Popped a Benedryl last night at 8:00 p.m. and got the first good night of sleep in weeks. I feel so much better this morning. That insomnia is a big pain in the rear and I really dislike it. I hope to keep it at bay for awhile.
I was thinking that I am around the two month marker since I hit goal and entered into transition from the Optifast products and now back to "real" food. As you can easily tell from reading my posts, this has been a very difficult time for me, particularly emotionally. My anxiety has, at times, been through the roof and I've been contending with scale and calorie-counting obsessions. Sure, I'm holding, for the most part, dead even on 157 lbs. but it is coming at a cost.
Many questions have emerged: Is something like this inevitable when you drop lots of weight in a very short period of time? Am I alone in going through all of this? Was there any way I could have prepared for this in advance? Will this "insanity" ever end?
I really want to underscore my belief that there is a whole heck of lot involved in maintaining your weight after reaching goal and ending the Optifasting It goes well above and beyond what the clinic teaches you about watching calories and exercising. Folks, this is really hard work right now -- for me -- and I know without a doubt I did not anticipate the intensity of it all when I started the program. I plunged in head first, determined to get my 80 lbs. off. Yes, I was constantly reading how challenging maintenance is, and how many people fail at sticking to it. And now I am facing it head-on and everything about these "warnings" makes sense.
As far as keeping my weight steady, here's what I am doing at this juncture:
1. I eat pretty much the same thing every day, with a few variations. I focus on eating "bulky" things high in fiber and protein; lots of fresh vegetables especially green leafy ones; yogurt; and whole grain carbs.
2. I rarely exceed the recommended calorie, carb, fat and sodium intake limit for me on MyFitnessPal.
3. I do not set one foot in any fast food establishment. If I crave a hamburger, like I did yesterday, I go to the butcher and get some ultra lean ground beef and make a hamburger patty at home.
4. I go out to eat at a restaurant once a week to enjoy myself and prevent binges and a total collapse of my program. I try to watch what I order closely, because I have felt ill from rich foods in the past.

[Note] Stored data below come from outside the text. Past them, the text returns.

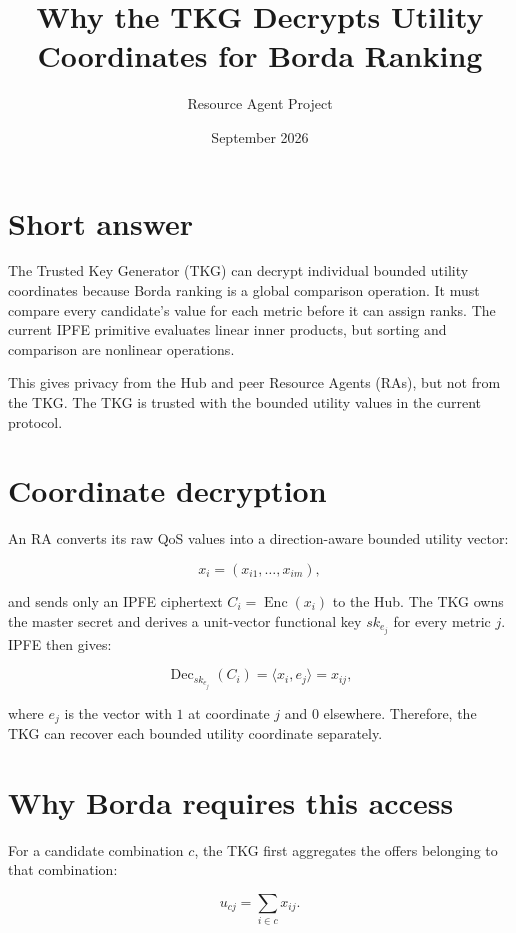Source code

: \documentclass[11pt,a4paper]{article}
\title{Why the TKG Decrypts Utility Coordinates for Borda Ranking}
\author{Resource Agent Project}
\date{September 2026}
\begin{document}
\maketitle

\section{Short answer}

The Trusted Key Generator (TKG) can decrypt individual bounded utility
coordinates because Borda ranking is a global comparison operation. It must
compare every candidate's value for each metric before it can assign ranks.
The current IPFE primitive evaluates linear inner products, but sorting and
comparison are nonlinear operations.

This gives privacy from the Hub and peer Resource Agents (RAs), but not from
the TKG. The TKG is trusted with the bounded utility values in the current
protocol.

\section{Coordinate decryption}

An RA converts its raw QoS values into a direction-aware bounded utility vector:

\[
  x_i=(x_{i1},\ldots,x_{im}),
\]

and sends only an IPFE ciphertext $C_i=\operatorname{Enc}(x_i)$ to the Hub.
The TKG owns the master secret and derives a unit-vector functional key
$sk_{e_j}$ for every metric $j$. IPFE then gives:

\begin{equation}
  \operatorname{Dec}_{sk_{e_j}}(C_i)
  =\langle x_i,e_j\rangle
  =x_{ij},
\end{equation}

where $e_j$ is the vector with $1$ at coordinate $j$ and $0$ elsewhere.
Therefore, the TKG can recover each bounded utility coordinate separately.

\section{Why Borda requires this access}

For a candidate combination $c$, the TKG first aggregates the offers belonging
to that combination:

\begin{equation}
  u_{cj}=\sum_{i\in c}x_{ij}.
\end{equation}
\end{document}
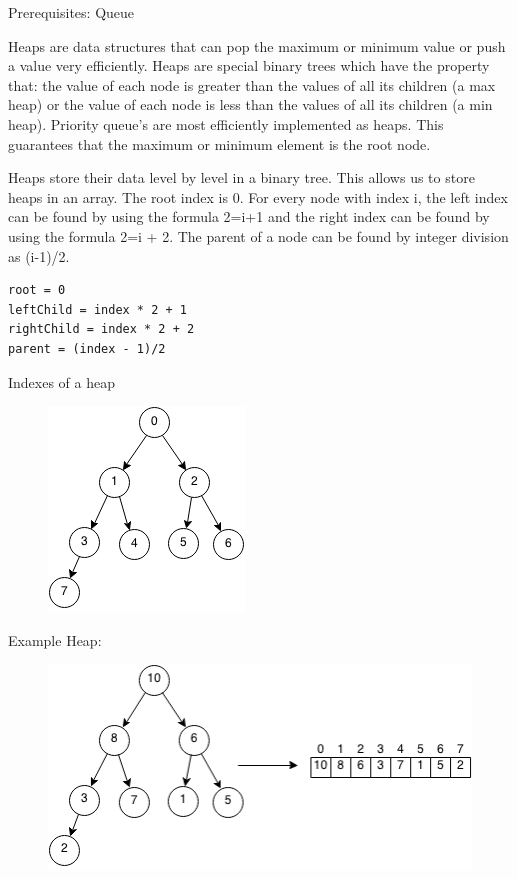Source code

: \documentclass[11pt,oneside]{book}
\makeatletter
\def\maxwidth#1{\ifdim\Gin@nat@width>#1 #1\else\Gin@nat@width\fi}
\makeatother
\begin{document}
Prerequisites: Queue



Heaps are data structures that can pop the maximum or minimum value or push a value very efficiently. Heaps are special binary trees which have the property that: the value of each node is greater than the values of all its children (a max heap) or the value of each node is less than the values of all its children (a min heap). Priority queue's are most efficiently implemented as heaps. This guarantees that the maximum or minimum element is the root node.

Heaps store their data level by level in a binary tree. This allows us to store heaps in an array. The root index is 0. For every node with index i, the left index can be found by using the formula 2=i+1 and the right index can be found by using the formula 2=i + 2. The parent of a node can be found by integer division as (i-1)/2.

\begin{lstlisting}
root = 0
leftChild = index * 2 + 1
rightChild = index * 2 + 2
parent = (index - 1)/2
\end{lstlisting}

Indexes of a heap

\vspace{5px}\begin{figure}[H]\centering
        \includegraphics[width=0.66\maxwidth{\textwidth}]{maxheap2.png}
        \end{figure}

Example Heap:

\vspace{5px}\begin{figure}[H]\centering
        \includegraphics[width=0.66\maxwidth{\textwidth}]{maxheap.png}
        \end{figure}
\end{document}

5. I stay very close to the clinic, weighing in once a week; having a private session with the nutritionist roughly every three weeks; and attend the monthly maintenance class.
6. I walk the dogs at least 30 minutes a day.

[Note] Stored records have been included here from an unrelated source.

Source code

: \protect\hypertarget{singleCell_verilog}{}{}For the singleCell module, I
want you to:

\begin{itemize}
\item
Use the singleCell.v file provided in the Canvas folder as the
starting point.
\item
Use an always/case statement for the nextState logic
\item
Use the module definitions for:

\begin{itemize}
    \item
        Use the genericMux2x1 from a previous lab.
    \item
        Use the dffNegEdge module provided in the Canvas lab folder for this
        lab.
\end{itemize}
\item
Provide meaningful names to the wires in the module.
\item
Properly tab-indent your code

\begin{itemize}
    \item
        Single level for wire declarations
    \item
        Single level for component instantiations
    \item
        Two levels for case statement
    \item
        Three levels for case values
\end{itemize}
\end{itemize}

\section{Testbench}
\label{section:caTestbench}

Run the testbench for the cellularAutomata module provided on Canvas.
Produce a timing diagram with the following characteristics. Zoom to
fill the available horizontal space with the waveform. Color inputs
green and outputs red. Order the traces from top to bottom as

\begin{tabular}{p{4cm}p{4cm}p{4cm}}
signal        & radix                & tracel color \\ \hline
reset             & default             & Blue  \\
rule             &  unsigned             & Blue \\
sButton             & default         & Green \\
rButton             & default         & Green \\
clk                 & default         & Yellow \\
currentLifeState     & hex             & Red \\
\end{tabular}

7. I have a "sweet treat" every night: A "concoction" made from no-fat yogurt; Fiber One cereal; almonds; and 1 Ghiradelli dark chocolate square broken into bits. I like a sweet treat every night, and this does the trick. Plus it keeps me "regular." Which I like!
As far as keeping my emotions under control:
1. I see a psychologist once a week.
2. I take doctor-prescribed medication for anxiety.
3. I only weigh in the morning now, not at night too.
4. I lean heavily on a support system comprised of my family, clinic friends, and my Internet friends.
5. When I am shaky, I will email the nutritionists at the clinic for advice.
And most importantly, as far as celebrating goes:
1. I got my hair colored and cut and it looks beautiful!
2. I am purchasing beautiful new clothes and feel like a million bucks wearing them!
So this is where things stand today. I definitely have goals I want to aim for i.e. more exercise (I am working with the clinic on that), a more varied, interesting diet, and perhaps even getting to the point where I only need to weigh once a week. I don't know about that last one, as certainty is pretty darn important to me right now, and I'm terrified of getting out of control and gaining. But it's something I am shooting for.
I am trying to remember that all of this takes practice; that I am very new to maintenance; that I never had to watch what I ate so closely. This is new, foreign territory, and I need to get my bearings straight. I need to be patient, to try and relax a little bit more, to nurture myself when I can. One day at a time, I'm getting into the groove of things. I've come a long, long way. Much has been accomplished. Forward I now go. Into the happy, healthy future.